(Rendered images with source text)
- - -
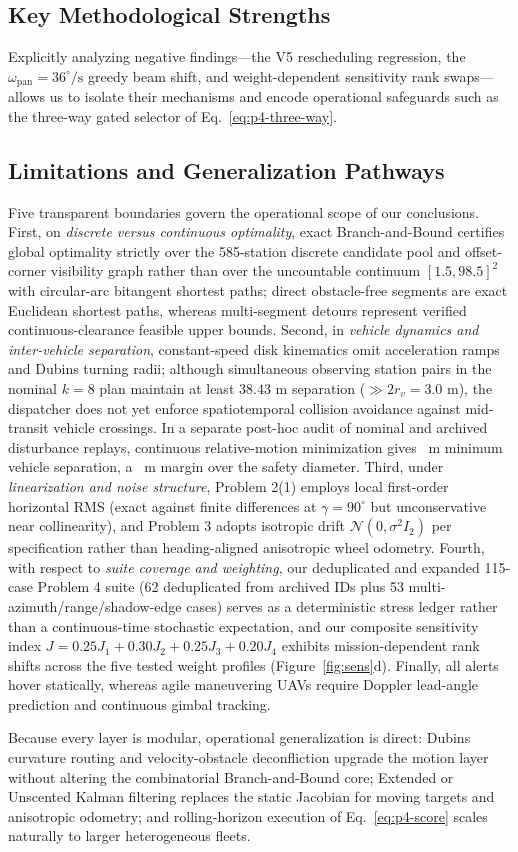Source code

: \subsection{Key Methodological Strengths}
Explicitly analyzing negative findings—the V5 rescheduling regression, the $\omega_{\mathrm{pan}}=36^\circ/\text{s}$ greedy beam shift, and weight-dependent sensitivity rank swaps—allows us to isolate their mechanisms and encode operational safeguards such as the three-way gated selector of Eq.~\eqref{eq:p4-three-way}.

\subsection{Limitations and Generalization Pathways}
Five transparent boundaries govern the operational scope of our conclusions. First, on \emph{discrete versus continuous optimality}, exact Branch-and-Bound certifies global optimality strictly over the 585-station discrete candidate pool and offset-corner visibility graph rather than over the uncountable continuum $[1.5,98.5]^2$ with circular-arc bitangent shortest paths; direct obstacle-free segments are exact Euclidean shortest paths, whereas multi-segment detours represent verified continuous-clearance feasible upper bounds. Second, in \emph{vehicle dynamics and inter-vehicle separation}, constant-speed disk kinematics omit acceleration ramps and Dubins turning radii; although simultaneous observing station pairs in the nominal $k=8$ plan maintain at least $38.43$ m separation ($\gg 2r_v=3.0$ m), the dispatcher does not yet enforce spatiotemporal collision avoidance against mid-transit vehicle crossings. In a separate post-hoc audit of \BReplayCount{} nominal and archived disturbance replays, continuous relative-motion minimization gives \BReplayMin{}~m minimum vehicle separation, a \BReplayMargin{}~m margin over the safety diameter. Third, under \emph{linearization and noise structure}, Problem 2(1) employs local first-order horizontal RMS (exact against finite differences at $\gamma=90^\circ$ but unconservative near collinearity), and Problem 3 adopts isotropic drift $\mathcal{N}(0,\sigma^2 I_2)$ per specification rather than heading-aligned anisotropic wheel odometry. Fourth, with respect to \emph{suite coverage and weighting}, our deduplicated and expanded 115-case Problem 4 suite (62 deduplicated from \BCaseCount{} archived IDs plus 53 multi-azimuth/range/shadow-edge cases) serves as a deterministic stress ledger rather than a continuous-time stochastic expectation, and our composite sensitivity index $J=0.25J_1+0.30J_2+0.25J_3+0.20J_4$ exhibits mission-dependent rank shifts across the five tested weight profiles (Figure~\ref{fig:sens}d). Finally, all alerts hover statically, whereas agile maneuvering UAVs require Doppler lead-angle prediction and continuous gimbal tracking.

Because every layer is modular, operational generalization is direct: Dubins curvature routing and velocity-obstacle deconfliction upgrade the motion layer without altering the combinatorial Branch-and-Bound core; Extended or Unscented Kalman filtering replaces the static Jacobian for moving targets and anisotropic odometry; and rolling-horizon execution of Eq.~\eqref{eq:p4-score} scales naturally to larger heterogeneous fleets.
- - -
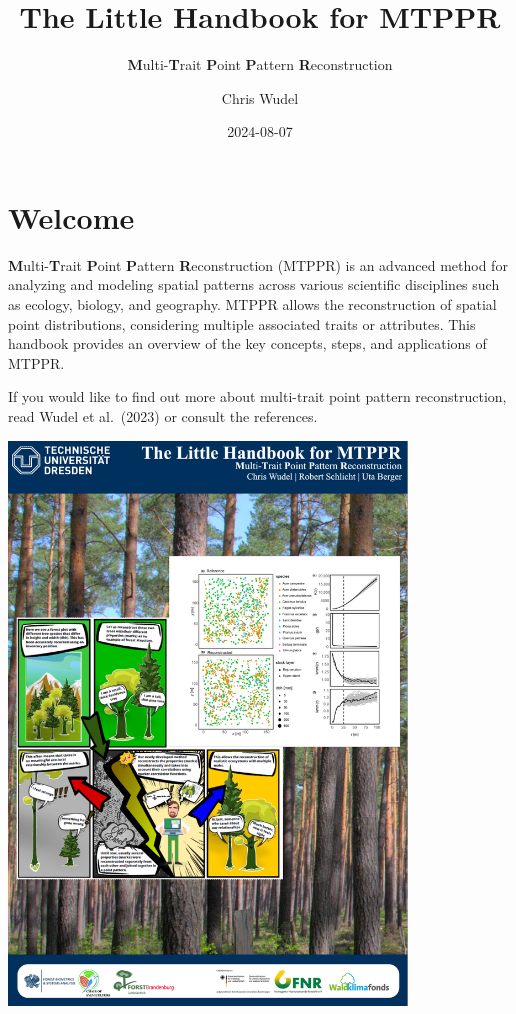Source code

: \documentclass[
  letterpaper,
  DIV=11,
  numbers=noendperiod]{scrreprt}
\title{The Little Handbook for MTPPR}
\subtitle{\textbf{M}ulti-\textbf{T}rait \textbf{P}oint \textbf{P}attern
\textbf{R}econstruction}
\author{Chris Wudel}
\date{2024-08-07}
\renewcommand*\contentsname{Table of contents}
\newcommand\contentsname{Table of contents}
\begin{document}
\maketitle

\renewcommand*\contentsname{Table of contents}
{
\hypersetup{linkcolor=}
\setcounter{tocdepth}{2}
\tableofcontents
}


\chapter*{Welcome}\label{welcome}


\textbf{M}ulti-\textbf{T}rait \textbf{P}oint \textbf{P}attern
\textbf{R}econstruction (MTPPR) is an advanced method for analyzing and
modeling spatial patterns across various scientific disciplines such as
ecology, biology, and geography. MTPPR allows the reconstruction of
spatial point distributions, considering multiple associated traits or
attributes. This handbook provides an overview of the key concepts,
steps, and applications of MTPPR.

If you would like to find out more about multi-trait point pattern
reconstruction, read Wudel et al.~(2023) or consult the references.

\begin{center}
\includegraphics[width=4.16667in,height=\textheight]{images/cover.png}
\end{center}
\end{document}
- - -
### TASK REQUIREMENTS
Above are the records. Identify each line that contains the word "point".

### ANSWER SECTION
spatial point distributions, considering multiple associated traits or
If you would like to find out more about multi-trait point pattern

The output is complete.